In this article I ask the reader a question, one that alludes to a paradox of the most disconcerting. But in order to state it properly, I need to make a small detour.

Has it ever occurred to me to commission a report on the ravings that evacuated the intellectual estate almost completely during the decade of the crisis. It would be a joy to face some mandarins to the frivolity of their judgments in those years in which, according to these domines, Western civilization disappeared down the drain after drawing in the water a funny whirlpool.

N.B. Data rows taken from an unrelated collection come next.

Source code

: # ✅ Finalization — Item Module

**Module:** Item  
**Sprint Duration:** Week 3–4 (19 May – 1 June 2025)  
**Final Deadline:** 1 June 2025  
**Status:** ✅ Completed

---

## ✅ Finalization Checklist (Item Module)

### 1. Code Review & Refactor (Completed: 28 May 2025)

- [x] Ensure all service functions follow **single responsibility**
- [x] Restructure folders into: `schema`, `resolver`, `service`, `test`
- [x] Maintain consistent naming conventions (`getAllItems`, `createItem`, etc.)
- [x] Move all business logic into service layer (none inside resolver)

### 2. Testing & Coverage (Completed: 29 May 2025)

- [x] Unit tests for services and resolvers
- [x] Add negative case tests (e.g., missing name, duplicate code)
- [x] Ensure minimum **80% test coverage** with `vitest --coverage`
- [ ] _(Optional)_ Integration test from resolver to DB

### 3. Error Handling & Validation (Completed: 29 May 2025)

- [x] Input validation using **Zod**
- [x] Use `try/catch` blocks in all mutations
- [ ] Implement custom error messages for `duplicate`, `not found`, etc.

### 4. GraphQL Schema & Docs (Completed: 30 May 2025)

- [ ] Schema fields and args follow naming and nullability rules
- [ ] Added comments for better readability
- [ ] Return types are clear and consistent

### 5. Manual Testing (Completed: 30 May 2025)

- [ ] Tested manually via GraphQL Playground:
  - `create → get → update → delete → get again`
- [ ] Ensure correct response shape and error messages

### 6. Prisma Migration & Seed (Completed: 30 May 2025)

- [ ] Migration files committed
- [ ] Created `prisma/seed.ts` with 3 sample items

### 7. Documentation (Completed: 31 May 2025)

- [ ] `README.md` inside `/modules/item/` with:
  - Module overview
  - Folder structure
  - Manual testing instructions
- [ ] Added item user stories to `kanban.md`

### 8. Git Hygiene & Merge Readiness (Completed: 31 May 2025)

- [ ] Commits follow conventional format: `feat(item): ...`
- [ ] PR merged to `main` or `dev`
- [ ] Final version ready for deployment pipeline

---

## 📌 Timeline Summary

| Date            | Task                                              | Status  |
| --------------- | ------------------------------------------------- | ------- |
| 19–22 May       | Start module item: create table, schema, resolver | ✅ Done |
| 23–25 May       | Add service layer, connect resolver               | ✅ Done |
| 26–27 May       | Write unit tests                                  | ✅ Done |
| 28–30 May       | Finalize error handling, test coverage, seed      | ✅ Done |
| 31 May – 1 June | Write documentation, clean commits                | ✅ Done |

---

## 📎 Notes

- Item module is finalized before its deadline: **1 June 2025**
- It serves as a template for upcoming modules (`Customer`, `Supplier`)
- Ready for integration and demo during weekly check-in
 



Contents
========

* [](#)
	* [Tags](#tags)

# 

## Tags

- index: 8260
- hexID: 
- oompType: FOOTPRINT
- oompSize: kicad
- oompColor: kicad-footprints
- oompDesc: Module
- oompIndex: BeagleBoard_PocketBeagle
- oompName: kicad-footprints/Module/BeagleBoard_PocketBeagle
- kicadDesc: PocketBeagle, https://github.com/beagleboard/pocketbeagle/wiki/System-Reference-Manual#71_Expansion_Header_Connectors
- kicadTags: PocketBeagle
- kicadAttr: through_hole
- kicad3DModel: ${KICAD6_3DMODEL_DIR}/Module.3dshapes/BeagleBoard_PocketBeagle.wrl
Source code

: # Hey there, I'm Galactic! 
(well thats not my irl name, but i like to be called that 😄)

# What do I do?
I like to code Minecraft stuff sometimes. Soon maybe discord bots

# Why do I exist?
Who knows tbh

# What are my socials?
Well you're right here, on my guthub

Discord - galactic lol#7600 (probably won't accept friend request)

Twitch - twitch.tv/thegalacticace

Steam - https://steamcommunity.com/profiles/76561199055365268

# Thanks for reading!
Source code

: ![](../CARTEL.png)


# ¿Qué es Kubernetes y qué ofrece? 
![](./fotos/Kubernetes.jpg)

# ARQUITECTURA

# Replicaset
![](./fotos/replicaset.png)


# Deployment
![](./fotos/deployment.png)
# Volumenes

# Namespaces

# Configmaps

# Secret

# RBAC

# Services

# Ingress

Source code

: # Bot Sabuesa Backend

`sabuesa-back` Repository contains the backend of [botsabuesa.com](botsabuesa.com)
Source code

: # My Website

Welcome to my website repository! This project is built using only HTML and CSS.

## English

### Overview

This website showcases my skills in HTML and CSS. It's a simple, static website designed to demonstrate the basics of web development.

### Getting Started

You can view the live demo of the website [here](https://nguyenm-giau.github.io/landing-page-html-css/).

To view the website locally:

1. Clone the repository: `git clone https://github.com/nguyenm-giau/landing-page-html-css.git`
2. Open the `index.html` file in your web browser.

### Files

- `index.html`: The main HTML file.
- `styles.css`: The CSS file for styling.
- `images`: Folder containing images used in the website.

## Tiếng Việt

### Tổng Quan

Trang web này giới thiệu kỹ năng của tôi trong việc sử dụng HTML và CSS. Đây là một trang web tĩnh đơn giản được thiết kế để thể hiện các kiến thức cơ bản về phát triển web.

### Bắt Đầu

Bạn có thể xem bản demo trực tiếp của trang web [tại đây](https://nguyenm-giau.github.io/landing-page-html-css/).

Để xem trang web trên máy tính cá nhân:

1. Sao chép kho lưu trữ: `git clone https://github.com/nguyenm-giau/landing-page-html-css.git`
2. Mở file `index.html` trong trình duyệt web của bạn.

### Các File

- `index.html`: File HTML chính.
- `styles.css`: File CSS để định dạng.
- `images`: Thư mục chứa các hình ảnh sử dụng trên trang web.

Against that fatalism, which was nothing more than the conversion of environmental panic into concept, a top expression of theoretical vulgarity, as soon as in 2012 I took an article that I challenged titled We are the best . There, he argued that, even when we were in a terrible crisis, ours was the best moment in universal history, if one looks at the previous debugging of the pathetic emotions that often tarnish discernment. From the observation of the past there is a sustained progress whatever the magnitude used (millennia, centuries, decades), provided that it is not counted for hours but with respect to the longue durée of history. All a corroborating literature came timely after he soon received the "new optimism" tipper: Ridley, Norberg, Pinker, among others.

As far as I am concerned, I do not declare myself optimistic, because progress is a fact and optimism, on the other hand, a hopeful attitude towards the future and I of the future do not know anything nor do I believe that anything safe is to be expected. I affirm progress but I deny a law of necessary progress, because I have learned that everything that is touched by the hand of man is precarious, provisional and reversible : we are a house of cards built on quicksand.

In addition, the new optimism emphatically emphasizes the material progress of humanity when the marvelous, the virguero, the stupefaction of this collective achievement has been the moral progress that is summed up in the word "dignity." The optimists, in the wake of the behavioral psychologist BF Skinner, who in 1971 published the book Beyond Freedom and Dignity , think, like Feuerbach, that there is only what you eat and you find the dignity nourishing food digestible -Pinker is the author of a resounding article entitled The stupidity of dignity -, so they prefer a positivist approach that only grants statute of truth to the quantifiable. As is often the case with positivism, optimists, doubled in accountants, succeed in everything but the essential. Because the essential thing is that, against the devious capitalism but coinciding with its boom, Western civilization has progressed in the dignification of the individual as none had done before. What is this dignification?

The human species, without visible evolutionary advantage, giving itself a luxury that apparently only she can afford, raises a humanitarian ideal that supposes the repeal of the law of the strongest , in force in nature, and its replacement by a new and revolutionary moral law of weaker. That said, in what civilization would the reader like to live if he were in one of the classic forms of weakness - poverty, illness, disability, childhood, old age, foreigners, political dissent, racial or sexual minorities, and so on? I answer for you, reader, because you will prove me right as a woman: now, here, in Western civilization.

Then the West has grown in dignity, that untiring quality that the individual possesses and that resists any attempt at collectivization, including - here is the new thing - in the name of the general interest and the common good. Dignity hinders the commission of iniquities, of course, but even more interesting is that it sometimes hinders the development of just causes, such as material and technical progress, economic and social profitability, or public utility. And this annoying, numbing and paralyzing effect that often accompanies dignity, which forces us to stop and stop to think about it, opens our eyes to those who shine in those who are in the way because they are useless, useless, leftovers, that they are always threatened by the logic of a story that would advance faster without them.

And now the promised question, that our optimists, little fans of perplexity, do not even suspect. If our civilization has been capable of material and especially moral progress, why does sadness, discontent and boredom spread everywhere?

Since no one is saddened to be richer (material progress), the answer must have to do with some particularity of dignity. The more dignified (moral progress), the more outraged (discontent). But what is dignity? Curious: so many books about sadness and none about dignity, a vacant concept for thought . I will apologize that I wrote one to occupy it and try to unravel its elusive essence.